But how will these prophecies be fulfilled? What changes will transform today's failing agriculture into tomorrow's flourishing farming? Just after the return of Jesus Christ, the world will be in shambles, demolished by the horrors of warfare. Events during the Great Tribulation and the Day of the Lord will have destroyed much of agriculture. Land will be barren, charred, unable to support plant life. To prepare for millennial agriculture, Jesus Christ will institute many changes. In addition to the laws given above, valleys will be raised and mountains lowered (Isaiah 40:4). Lands long submerged under vast oceans will be raised to be put into production. Vast deserts will be transformed by abundant water resources (Isaiah 41:18-19). This land will then be given to the nations for an inheritance. But how will it be allocated to individuals? By looking to the example of how Israel will be divided, we see the answer. Boundary lines will be established and the land given to families (Ezekiel 48:1). Amounts will vary depending on the area and its productivity. Holdings of around 20 acres could easily supply basic needs without being too burdensome for individual families, working together, to cultivate. With so many farmers, there won't be a need for each to produce huge quantities of food. To protect their land for future generations, the Jubilee will be declared every 50 years. This will restore to its original owners whatever land might have been sold, but not redeemed: "And you shall consecrate the fiftieth year, and proclaim liberty throughout all the land to all its inhabitants. It shall be a Jubilee for you; and each of you shall return to his possession, and each of you shall return to his family" (Leviticus 25:10). Think what this will mean! No longer will people be forced off the land. Each 50 years they will have a chance to start over, thereby preventing control of most of the land from falling into the hands of just a few people.
Record Yields and Profits
What will result from these changed conditions? What will happen to yields and profits? Consider this: Since farmers will be obeying God, they will reap the blessings of good weather and financial prosperity: "And the Lord will grant you plenty of goods, in the fruit of your body, in the increase of your livestock, and in the produce of your ground, in the land of which the Lord swore to your fathers to give you. The Lord will open to you His good treasure, the heavens, to give the rain to your land in its season, and to bless all the work of your hand" (Deuteronomy 28:11-12). No longer will farm families struggle and slave and sweat from dawn to dusk without time for relaxation, enjoyment or personal development. No more will fear of farm failures threaten farmers' peace of mind. The pace of life will be slower and more balanced. Time for family togetherness will abound. Raising bounteous crops and healthy animals will produce great pleasure (Jeremiah 31: 12- 13). Farmers, whose profession will then be highly respected, will have abundant crops to share with travelers and needy people (Leviticus 19:9-10, Matthew 12:1). Natural areas surrounding farms will provide restful, peaceful settings. Just imagine: colorful woodlands, walking trails, pleasant meadows and tame animals, including snakes and lions (Isaiah 11:6-9, 35:1-2).

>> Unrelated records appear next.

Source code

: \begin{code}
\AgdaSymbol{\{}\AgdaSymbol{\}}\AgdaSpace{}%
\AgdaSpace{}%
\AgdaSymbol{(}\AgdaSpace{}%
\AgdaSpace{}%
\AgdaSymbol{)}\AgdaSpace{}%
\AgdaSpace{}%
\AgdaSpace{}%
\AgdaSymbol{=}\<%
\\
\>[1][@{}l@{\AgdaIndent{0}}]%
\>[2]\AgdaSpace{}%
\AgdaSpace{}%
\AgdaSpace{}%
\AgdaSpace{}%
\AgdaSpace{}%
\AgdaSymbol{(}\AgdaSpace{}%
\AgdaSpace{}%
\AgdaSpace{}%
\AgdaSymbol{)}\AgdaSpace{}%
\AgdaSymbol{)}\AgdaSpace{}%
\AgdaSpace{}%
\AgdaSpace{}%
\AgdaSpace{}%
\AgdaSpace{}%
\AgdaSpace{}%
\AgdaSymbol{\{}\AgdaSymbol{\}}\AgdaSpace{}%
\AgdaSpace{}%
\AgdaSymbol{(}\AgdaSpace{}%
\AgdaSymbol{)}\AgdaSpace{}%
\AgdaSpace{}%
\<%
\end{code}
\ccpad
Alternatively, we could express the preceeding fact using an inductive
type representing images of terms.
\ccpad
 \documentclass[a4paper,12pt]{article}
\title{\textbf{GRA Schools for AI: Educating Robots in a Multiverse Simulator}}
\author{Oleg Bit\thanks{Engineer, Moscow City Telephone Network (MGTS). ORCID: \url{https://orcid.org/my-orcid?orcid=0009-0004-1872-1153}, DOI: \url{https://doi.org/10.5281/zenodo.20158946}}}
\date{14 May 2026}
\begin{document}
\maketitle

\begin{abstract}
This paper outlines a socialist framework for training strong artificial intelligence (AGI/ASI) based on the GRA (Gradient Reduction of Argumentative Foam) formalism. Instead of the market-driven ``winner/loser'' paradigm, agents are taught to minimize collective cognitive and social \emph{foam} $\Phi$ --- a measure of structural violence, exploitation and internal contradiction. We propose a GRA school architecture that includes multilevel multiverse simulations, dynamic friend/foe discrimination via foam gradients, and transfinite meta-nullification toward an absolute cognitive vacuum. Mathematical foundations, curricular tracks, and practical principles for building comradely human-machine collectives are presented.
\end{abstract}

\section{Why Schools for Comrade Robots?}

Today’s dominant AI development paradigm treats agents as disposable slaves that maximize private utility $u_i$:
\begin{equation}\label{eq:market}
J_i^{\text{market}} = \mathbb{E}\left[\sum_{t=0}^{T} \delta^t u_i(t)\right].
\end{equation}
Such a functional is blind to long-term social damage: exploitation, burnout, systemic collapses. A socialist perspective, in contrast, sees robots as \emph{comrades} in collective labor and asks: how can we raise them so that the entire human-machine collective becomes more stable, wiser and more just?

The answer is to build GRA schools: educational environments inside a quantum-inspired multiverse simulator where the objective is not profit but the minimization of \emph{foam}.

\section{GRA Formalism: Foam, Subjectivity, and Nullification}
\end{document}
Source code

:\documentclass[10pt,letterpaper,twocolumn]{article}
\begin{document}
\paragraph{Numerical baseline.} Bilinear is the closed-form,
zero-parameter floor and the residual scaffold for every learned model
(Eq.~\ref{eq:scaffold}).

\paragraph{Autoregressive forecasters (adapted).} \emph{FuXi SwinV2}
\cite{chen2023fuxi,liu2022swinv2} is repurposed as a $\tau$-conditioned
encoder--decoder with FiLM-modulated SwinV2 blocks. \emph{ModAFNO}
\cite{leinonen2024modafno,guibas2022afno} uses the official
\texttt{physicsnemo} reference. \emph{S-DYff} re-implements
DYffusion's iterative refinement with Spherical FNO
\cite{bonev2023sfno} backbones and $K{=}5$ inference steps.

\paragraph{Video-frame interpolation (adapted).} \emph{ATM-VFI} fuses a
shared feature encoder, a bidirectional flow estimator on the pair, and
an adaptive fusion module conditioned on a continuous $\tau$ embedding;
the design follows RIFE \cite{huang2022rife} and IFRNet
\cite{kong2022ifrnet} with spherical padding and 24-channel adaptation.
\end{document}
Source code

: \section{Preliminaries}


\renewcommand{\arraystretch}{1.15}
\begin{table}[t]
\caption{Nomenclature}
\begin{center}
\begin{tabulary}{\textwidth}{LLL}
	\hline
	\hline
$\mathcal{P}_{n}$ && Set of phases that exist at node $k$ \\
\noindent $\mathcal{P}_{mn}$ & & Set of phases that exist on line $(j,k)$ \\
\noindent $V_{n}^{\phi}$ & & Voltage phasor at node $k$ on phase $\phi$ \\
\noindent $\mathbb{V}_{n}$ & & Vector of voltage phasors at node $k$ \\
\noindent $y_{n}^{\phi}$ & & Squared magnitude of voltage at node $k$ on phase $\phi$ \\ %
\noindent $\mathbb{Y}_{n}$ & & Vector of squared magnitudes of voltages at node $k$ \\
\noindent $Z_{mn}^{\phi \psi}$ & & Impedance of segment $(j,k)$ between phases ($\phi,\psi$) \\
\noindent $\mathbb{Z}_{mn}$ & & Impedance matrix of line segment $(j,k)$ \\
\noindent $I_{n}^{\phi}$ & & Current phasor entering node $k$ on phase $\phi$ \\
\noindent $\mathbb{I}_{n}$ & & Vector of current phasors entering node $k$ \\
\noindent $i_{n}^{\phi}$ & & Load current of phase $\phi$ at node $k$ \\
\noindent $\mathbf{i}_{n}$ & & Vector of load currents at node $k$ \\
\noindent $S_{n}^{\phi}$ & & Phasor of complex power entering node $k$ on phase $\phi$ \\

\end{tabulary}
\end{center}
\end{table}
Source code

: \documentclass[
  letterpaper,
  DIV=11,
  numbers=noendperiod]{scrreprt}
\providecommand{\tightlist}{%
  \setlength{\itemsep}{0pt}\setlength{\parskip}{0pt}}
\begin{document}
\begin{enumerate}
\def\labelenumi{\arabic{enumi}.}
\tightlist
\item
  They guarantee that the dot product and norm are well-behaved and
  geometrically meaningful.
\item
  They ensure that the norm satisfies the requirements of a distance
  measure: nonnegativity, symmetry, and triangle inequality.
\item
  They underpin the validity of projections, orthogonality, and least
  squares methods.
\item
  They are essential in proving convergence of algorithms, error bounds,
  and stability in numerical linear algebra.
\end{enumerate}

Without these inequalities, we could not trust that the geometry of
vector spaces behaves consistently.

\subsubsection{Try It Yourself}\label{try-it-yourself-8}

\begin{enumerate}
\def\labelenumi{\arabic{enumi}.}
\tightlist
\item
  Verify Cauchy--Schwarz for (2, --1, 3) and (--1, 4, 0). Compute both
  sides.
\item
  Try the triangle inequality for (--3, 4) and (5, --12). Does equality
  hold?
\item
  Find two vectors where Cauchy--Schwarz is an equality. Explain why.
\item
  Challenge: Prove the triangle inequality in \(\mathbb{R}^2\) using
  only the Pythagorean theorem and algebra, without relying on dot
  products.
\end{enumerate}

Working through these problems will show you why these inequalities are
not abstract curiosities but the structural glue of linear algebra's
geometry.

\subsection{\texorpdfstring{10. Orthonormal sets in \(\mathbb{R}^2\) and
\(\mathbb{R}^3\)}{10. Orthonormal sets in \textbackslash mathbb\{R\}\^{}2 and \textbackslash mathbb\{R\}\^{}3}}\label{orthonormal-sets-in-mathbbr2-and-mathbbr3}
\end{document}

Nearby cities will offer a rich variety of cultural, recreational, educational and social activities. Here, farm families will be deeply respected, understood and appreciated (Ezekiel 36:10-11, 25-26, 34-35). One reason for this: City dwellers will be growing some of their own produce (Zechariah 3:10). Every seventh year, during the land Sabbath, farm families will have an entire year off that can be used for farm improvements, travel, education and other creative opportunities (Leviticus 25:1-7). "And he who overcomes, and keeps My works until the end, to him I will give power over the nations" (Revelation 2:26). This includes power over agricultural policy!